- _Work item_
In the listing below, locate the line with "Ludbrook and Dudley" and the line with "By the above", then output both and everything between them exactly, minus any pictures.

- _Data records_

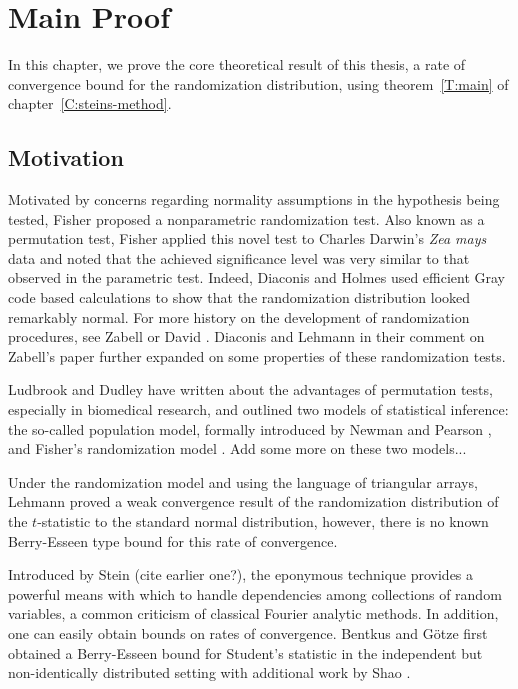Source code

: \chapter{Main Proof}
\label{C:stein-proof}
In this chapter, we prove the core theoretical result of this thesis, a rate of convergence bound for
the randomization distribution, using theorem~\ref{T:main} of chapter~\ref{C:steins-method}.

\section{Motivation}
Motivated by concerns regarding normality assumptions in the hypothesis being tested, Fisher
\cite{fisher1935design} proposed a nonparametric randomization test.  Also known as a permutation
test, Fisher applied this novel test to Charles Darwin's \emph{Zea mays} data and noted that the
achieved significance level was very similar to that observed in the parametric test.  Indeed,
Diaconis and Holmes \cite{diaconis1994gray} used efficient Gray code based calculations to show that
the randomization distribution looked remarkably normal.  For more history on the development of
randomization procedures, see Zabell \cite{zabell2008student} or David \cite{david2008beginnings}.
Diaconis and Lehmann \cite{diaconis2008comment} in their comment on Zabell's paper further expanded
on some properties of these randomization tests.

Ludbrook and Dudley \cite{ludbrook1998permutation} have written about the advantages of permutation
tests, especially in biomedical research, and outlined two models of statistical inference: the
so-called population model, formally introduced by Newman and Pearson \cite{neyman1928use}, and
Fisher's randomization model \cite{fisher1935design}.  Add some more on these two models...

Under the randomization model and using the language of triangular arrays, Lehmann
\cite{lehmann1999elements} proved a weak convergence result of the randomization distribution of the
$t$-statistic to the standard normal distribution, however, there is no known Berry-Esseen type
bound for this rate of convergence.

Introduced by Stein \cite{stein1986approximate} (cite earlier one?), the eponymous technique
provides a powerful means with which to handle dependencies among collections of random variables, a
common criticism of classical Fourier analytic methods.  In addition, one can easily obtain bounds
on rates of convergence.  Bentkus and G{\"o}tze \cite{bentkus1996berry} first obtained a
Berry-Esseen bound for Student's statistic in the independent but non-identically distributed
setting with additional work by Shao \cite{shao2005explicit}.


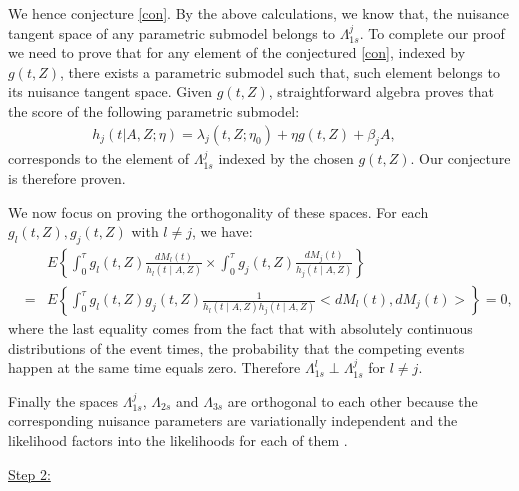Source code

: \documentclass[11pt]{article}
\newcommand{\ee}{\end{eqnarray}}
\newcommand{\eqnn}{\begin{eqnarray*}}
\newcommand{\een}{\end{eqnarray*}}
\newcommand{\be}{\begin{eqnarray}}
\begin{document}
We hence conjecture \eqref{con}.
By the above calculations, we know that, the nuisance tangent space of any parametric submodel belongs to $\Lambda^j_{1s}$. 
To complete our proof we need to prove that for any element of the conjectured \eqref{con}, indexed by $g(t,Z)$, there exists a parametric submodel such that, such element belongs to its nuisance tangent space. 
Given $g(t,Z)$, straightforward algebra proves that the score of the following parametric submodel:
\eqnn
h_j(t | A,Z ; \eta)=\lambda_{j}(t,Z; \eta_0) +\eta g(t,Z) + \beta_j A, \;\;\;\;\;\;\;\;
\een
corresponds to the element of $\Lambda^j_{1s}$ indexed by the chosen $g(t,Z)$.
Our conjecture is therefore proven.

We now focus on proving the orthogonality of these spaces.
For each $g_l(t,Z),g_j(t,Z)$ with $l\neq j$, we have:
\eqnn
&&E\left\{\int_0^\tau g_l(t,Z) \frac{dM_l(t)}{h_l(t \mid A,Z)} \times \int_0^\tau g_j(t,Z) \frac{dM_j(t)}{h_j(t \mid A,Z)}\right\}\\
&=&E\left\{\int_0^\tau g_l(t,Z)g_j(t,Z) \frac{1}{h_l(t \mid A,Z)h_j(t \mid A,Z)} <dM_l(t),dM_j(t)>\right\}=0,
\een
where the last equality comes from the fact that with absolutely continuous distributions of the event times, the probability that the competing events happen at the same time equals zero.
Therefore $\Lambda_{1s}^l \perp \Lambda_{1s}^j$ for $l\neq j$.

Finally the spaces $\Lambda_{1s}^j$, $\Lambda_{2s}$ and $\Lambda_{3s}$ are orthogonal to each other because the corresponding nuisance parameters are variationally independent and the likelihood factors into the likelihoods for each of them \citep{tsiatis2007semiparametric}. 



\underline{Step 2:}
\end{document}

- _Solution to this task_
Ludbrook and Dudley \cite{ludbrook1998permutation} have written about the advantages of permutation
tests, especially in biomedical research, and outlined two models of statistical inference: the
so-called population model, formally introduced by Newman and Pearson \cite{neyman1928use}, and
Fisher's randomization model \cite{fisher1935design}.  Add some more on these two models...

Under the randomization model and using the language of triangular arrays, Lehmann
\cite{lehmann1999elements} proved a weak convergence result of the randomization distribution of the
$t$-statistic to the standard normal distribution, however, there is no known Berry-Esseen type
bound for this rate of convergence.

Introduced by Stein \cite{stein1986approximate} (cite earlier one?), the eponymous technique
provides a powerful means with which to handle dependencies among collections of random variables, a
common criticism of classical Fourier analytic methods.  In addition, one can easily obtain bounds
on rates of convergence.  Bentkus and G{\"o}tze \cite{bentkus1996berry} first obtained a
Berry-Esseen bound for Student's statistic in the independent but non-identically distributed
setting with additional work by Shao \cite{shao2005explicit}.


Source code

: \documentclass[11pt]{article}
\newcommand{\ee}{\end{eqnarray}}
\newcommand{\eqnn}{\begin{eqnarray*}}
\newcommand{\een}{\end{eqnarray*}}
\newcommand{\be}{\begin{eqnarray}}
\begin{document}
We hence conjecture \eqref{con}.
By the above calculations, we know that, the nuisance tangent space of any parametric submodel belongs to $\Lambda^j_{1s}$. 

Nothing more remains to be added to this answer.